To answer your first question:
"Occur" refers to the whole read, from the point of the call to the point of the value being returned. All of it has to happen after the previous write, and before the next write. The same page says so:
After a write() to a regular file has successfully returned:
Any successful read() from each byte position in the file that was modified by that write shall return the data specified by the write() for that position until such byte positions are again modified.
Any subsequent successful write() to the same byte position in the file shall overwrite that file data.
POSIX makes no guarantee whatsoever on any sort of interleaving, because implementing additional guarantees is quite difficult.

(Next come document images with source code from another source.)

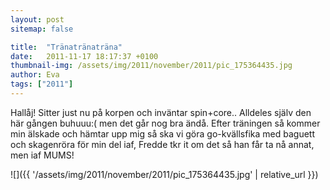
 ```yaml
---
layout: post
sitemap: false

title:  "Tränatränaträna"
date:   2011-11-17 18:17:37 +0100
thumbnail-img: /assets/img/2011/november/2011/pic_175364435.jpg
author: Eva
tags: ["2011"]
---
```


Hallåj! Sitter just nu på korpen och inväntar spin+core.. Alldeles själv den här gången buhuuu:( men det går nog bra ändå. Efter träningen så kommer min älskade och hämtar upp mig så ska vi göra go-kvällsfika med baguett och skagenröra för min del iaf, Fredde tkr it om det så han får ta nå annat, men iaf MUMS!

![]({{ '/assets/img/2011/november/2011/pic_175364435.jpg'  | relative_url }})

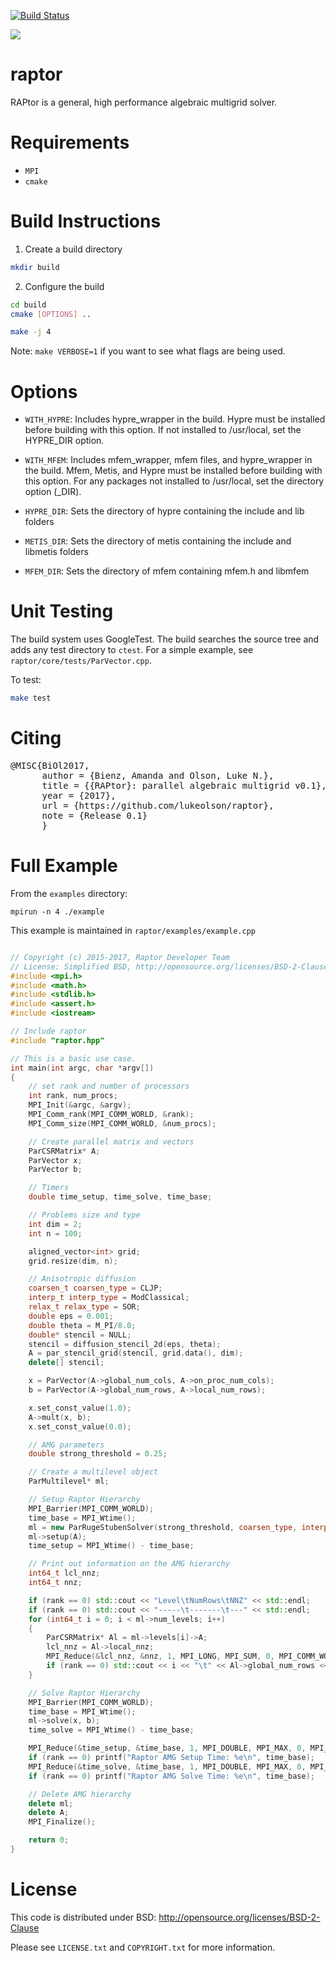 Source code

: [![Build Status](https://travis-ci.org/raptor-library/raptor.svg?branch=master)](https://travis-ci.org/raptor-library/raptor)

![](docs/logo/raptor-logo.png)

# raptor

RAPtor is a general, high performance algebraic multigrid solver.

# Requirements

- `MPI`
- `cmake`


# Build Instructions

1. Create a build directory
```bash
mkdir build
```
2. Configure the build

```bash
cd build
cmake [OPTIONS] ..
```

```bash
make -j 4
```
Note: `make VERBOSE=1` if you want to see what flags are being used.

# Options

- `WITH_HYPRE`:
    Includes hypre_wrapper in the build.  Hypre must be installed before
    building with this option.  If not installed to /usr/local, set the
    HYPRE_DIR option.

- `WITH_MFEM`:
    Includes mfem_wrapper, mfem files, and hypre_wrapper in the build.
    Mfem, Metis, and Hypre must be installed before building with this
    option.  For any packages not installed to /usr/local, set the
    directory option (<package>_DIR).

- `HYPRE_DIR`:
    Sets the directory of hypre containing the include and lib folders

- `METIS_DIR`:
    Sets the directory of metis containing the include and libmetis folders

- `MFEM_DIR`:
    Sets the directory of mfem containing mfem.h and libmfem

# Unit Testing

The build system uses GoogleTest.  The build searches
the source tree and adds any
test directory to `ctest`. For a simple example, see
`raptor/core/tests/ParVector.cpp`.

To test:

```bash
make test
```

# Citing

<pre>
@MISC{BiOl2017,
      author = {Bienz, Amanda and Olson, Luke N.},
      title = {{RAPtor}: parallel algebraic multigrid v0.1},
      year = {2017},
      url = {https://github.com/lukeolson/raptor},
      note = {Release 0.1}
      }
</pre>

# Full Example

From the `examples` directory:
```
mpirun -n 4 ./example
```

This example is maintained in `raptor/examples/example.cpp`

```cpp

// Copyright (c) 2015-2017, Raptor Developer Team
// License: Simplified BSD, http://opensource.org/licenses/BSD-2-Clause
#include <mpi.h>
#include <math.h>
#include <stdlib.h>
#include <assert.h>
#include <iostream>

// Include raptor
#include "raptor.hpp"

// This is a basic use case.
int main(int argc, char *argv[])
{
    // set rank and number of processors
    int rank, num_procs;
    MPI_Init(&argc, &argv);
    MPI_Comm_rank(MPI_COMM_WORLD, &rank);
    MPI_Comm_size(MPI_COMM_WORLD, &num_procs);

    // Create parallel matrix and vectors
    ParCSRMatrix* A;
    ParVector x;
    ParVector b;

    // Timers
    double time_setup, time_solve, time_base;

    // Problems size and type
    int dim = 2;
    int n = 100;

    aligned_vector<int> grid;
    grid.resize(dim, n);

    // Anisotropic diffusion
    coarsen_t coarsen_type = CLJP;
    interp_t interp_type = ModClassical;
    relax_t relax_type = SOR;
    double eps = 0.001;
    double theta = M_PI/8.0;
    double* stencil = NULL;
    stencil = diffusion_stencil_2d(eps, theta);
    A = par_stencil_grid(stencil, grid.data(), dim);
    delete[] stencil;

    x = ParVector(A->global_num_cols, A->on_proc_num_cols);
    b = ParVector(A->global_num_rows, A->local_num_rows);

    x.set_const_value(1.0);
    A->mult(x, b);
    x.set_const_value(0.0);

    // AMG parameters
    double strong_threshold = 0.25;

    // Create a multilevel object
    ParMultilevel* ml;

    // Setup Raptor Hierarchy
    MPI_Barrier(MPI_COMM_WORLD);
    time_base = MPI_Wtime();
    ml = new ParRugeStubenSolver(strong_threshold, coarsen_type, interp_type, Classical, relax_type);
    ml->setup(A);
    time_setup = MPI_Wtime() - time_base;

    // Print out information on the AMG hierarchy
    int64_t lcl_nnz;
    int64_t nnz;

    if (rank == 0) std::cout << "Level\tNumRows\tNNZ" << std::endl;
    if (rank == 0) std::cout << "-----\t-------\t---" << std::endl;
    for (int64_t i = 0; i < ml->num_levels; i++)
    {
        ParCSRMatrix* Al = ml->levels[i]->A;
        lcl_nnz = Al->local_nnz;
        MPI_Reduce(&lcl_nnz, &nnz, 1, MPI_LONG, MPI_SUM, 0, MPI_COMM_WORLD);
        if (rank == 0) std::cout << i << "\t" << Al->global_num_rows << "\t" << nnz << std::endl;
    }

    // Solve Raptor Hierarchy
    MPI_Barrier(MPI_COMM_WORLD);
    time_base = MPI_Wtime();
    ml->solve(x, b);
    time_solve = MPI_Wtime() - time_base;

    MPI_Reduce(&time_setup, &time_base, 1, MPI_DOUBLE, MPI_MAX, 0, MPI_COMM_WORLD);
    if (rank == 0) printf("Raptor AMG Setup Time: %e\n", time_base);
    MPI_Reduce(&time_solve, &time_base, 1, MPI_DOUBLE, MPI_MAX, 0, MPI_COMM_WORLD);
    if (rank == 0) printf("Raptor AMG Solve Time: %e\n", time_base);

    // Delete AMG hierarchy
    delete ml;
    delete A;
    MPI_Finalize();

    return 0;
}

```

# License

This code is distributed under BSD: http://opensource.org/licenses/BSD-2-Clause

Please see `LICENSE.txt` and `COPYRIGHT.txt` for more information.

Regarding the second question:
Again, refer to the above quote. If a process called write()
and write()
returned successfully, any subsequent read by any processes would reflect the written data.
So the answer is "yes, if the first write() failed".
Implementation:
ext4, and almost every other filesystem, uses a page cache. The page cache is an in-memory representation of the file's data (or a relevant part thereof). Any synchronization that needs to be done, is done using this representation. In that respect, reading and writing from the file is like reading and writing from shared memory.

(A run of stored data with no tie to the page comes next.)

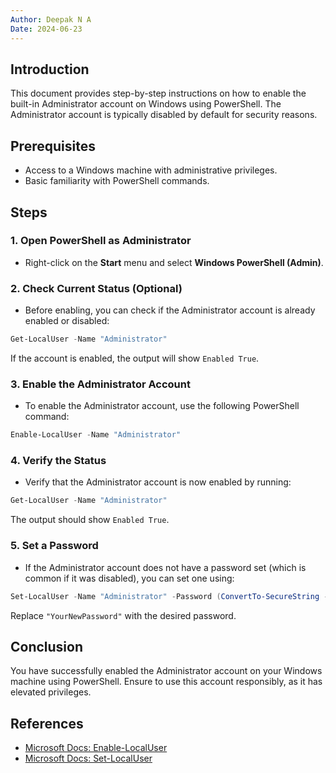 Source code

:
 ```yaml
---
Author: Deepak N A
Date: 2024-06-23
---
```

## Introduction

This document provides step-by-step instructions on how to enable the built-in Administrator account on Windows using PowerShell. The Administrator account is typically disabled by default for security reasons.

## Prerequisites

- Access to a Windows machine with administrative privileges.
- Basic familiarity with PowerShell commands.
## Steps

### 1. Open PowerShell as Administrator

- Right-click on the **Start** menu and select **Windows PowerShell (Admin)**.
### 2. Check Current Status (Optional)

- Before enabling, you can check if the Administrator account is already enabled or disabled:
```powershell
Get-LocalUser -Name "Administrator"
```
If the account is enabled, the output will show `Enabled True`.
### 3. Enable the Administrator Account

   - To enable the Administrator account, use the following PowerShell command:
```powershell
Enable-LocalUser -Name "Administrator"
```
### 4. Verify the Status

- Verify that the Administrator account is now enabled by running:
```powershell
Get-LocalUser -Name "Administrator"
```
The output should show `Enabled True`.
### 5. Set a Password

- If the Administrator account does not have a password set (which is common if it was disabled), you can set one using:
```powershell
Set-LocalUser -Name "Administrator" -Password (ConvertTo-SecureString -AsPlainText "YourNewPassword" -Force)
```
Replace `"YourNewPassword"` with the desired password.

## Conclusion

You have successfully enabled the Administrator account on your Windows machine using PowerShell. Ensure to use this account responsibly, as it has elevated privileges.

## References

- [Microsoft Docs: Enable-LocalUser](https://docs.microsoft.com/en-us/powershell/module/microsoft.powershell.localaccounts/enable-localuser)
- [Microsoft Docs: Set-LocalUser](https://docs.microsoft.com/en-us/powershell/module/microsoft.powershell.localaccounts/set-localuser)

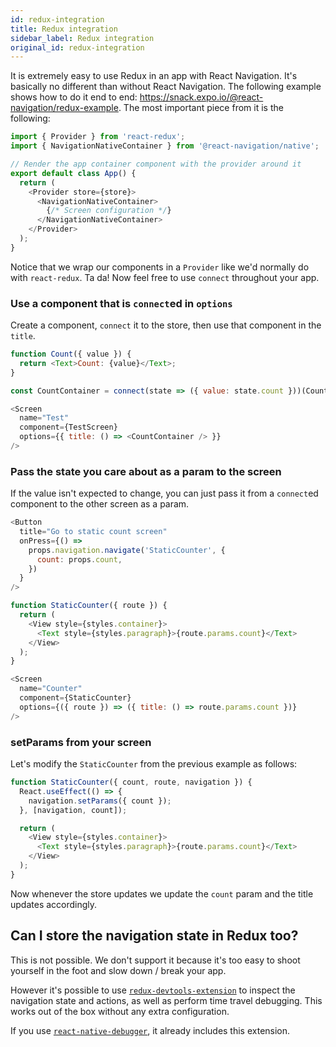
```yaml
---
id: redux-integration
title: Redux integration
sidebar_label: Redux integration
original_id: redux-integration
---
```


It is extremely easy to use Redux in an app with React Navigation. It's basically no different than without React Navigation. The following example shows how to do it end to end: https://snack.expo.io/@react-navigation/redux-example. The most important piece from it is the following:

```js
import { Provider } from 'react-redux';
import { NavigationNativeContainer } from '@react-navigation/native';

// Render the app container component with the provider around it
export default class App() {
  return (
    <Provider store={store}>
      <NavigationNativeContainer>
        {/* Screen configuration */}
      </NavigationNativeContainer>
    </Provider>
  );
}
```

Notice that we wrap our components in a `Provider` like we'd normally do with `react-redux`. Ta da! Now feel free to use `connect` throughout your app.

### Use a component that is `connect`ed in `options`

Create a component, `connect` it to the store, then use that component in the `title`.

```js
function Count({ value }) {
  return <Text>Count: {value}</Text>;
}

const CountContainer = connect(state => ({ value: state.count }))(Count);
```

```js
<Screen
  name="Test"
  component={TestScreen}
  options={{ title: () => <CountContainer /> }}
/>
```

### Pass the state you care about as a param to the screen

If the value isn't expected to change, you can just pass it from a `connect`ed component to the other screen as a param.

```js
<Button
  title="Go to static count screen"
  onPress={() =>
    props.navigation.navigate('StaticCounter', {
      count: props.count,
    })
  }
/>
```

```js
function StaticCounter({ route }) {
  return (
    <View style={styles.container}>
      <Text style={styles.paragraph}>{route.params.count}</Text>
    </View>
  );
}
```

```js
<Screen
  name="Counter"
  component={StaticCounter}
  options={({ route }) => ({ title: () => route.params.count })}
/>
```

### setParams from your screen

Let's modify the `StaticCounter` from the previous example as follows:

```js
function StaticCounter({ count, route, navigation }) {
  React.useEffect(() => {
    navigation.setParams({ count });
  }, [navigation, count]);

  return (
    <View style={styles.container}>
      <Text style={styles.paragraph}>{route.params.count}</Text>
    </View>
  );
}
```

Now whenever the store updates we update the `count` param and the title updates accordingly.

## Can I store the navigation state in Redux too?

This is not possible. We don't support it because it's too easy to shoot yourself in the foot and slow down / break your app.

However it's possible to use [`redux-devtools-extension`](https://github.com/zalmoxisus/redux-devtools-extension) to inspect the navigation state and actions, as well as perform time travel debugging. This works out of the box without any extra configuration.

If you use [`react-native-debugger`](https://github.com/jhen0409/react-native-debugger), it already includes this extension.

The page cache, as the name suggests, is built with pages. In most implementations, a page is a region of 4k of memory, and reads and writes happen on a page basis.
This means that e.g. ext4 will serialize reads & writes on the same 4k region of the file, but a 12k write may not be atomic.
AFAICT, ext4 does not allow concurrent multiple writes on the same page, or concurrent reads & writes on the same page, but it is nowhere guaranteed.
edit: The filesystem (on-disk) block size might be smaller than a page, in which case some I/O may be done at a block-size granularity, but that is even less reliable in terms of atomicity.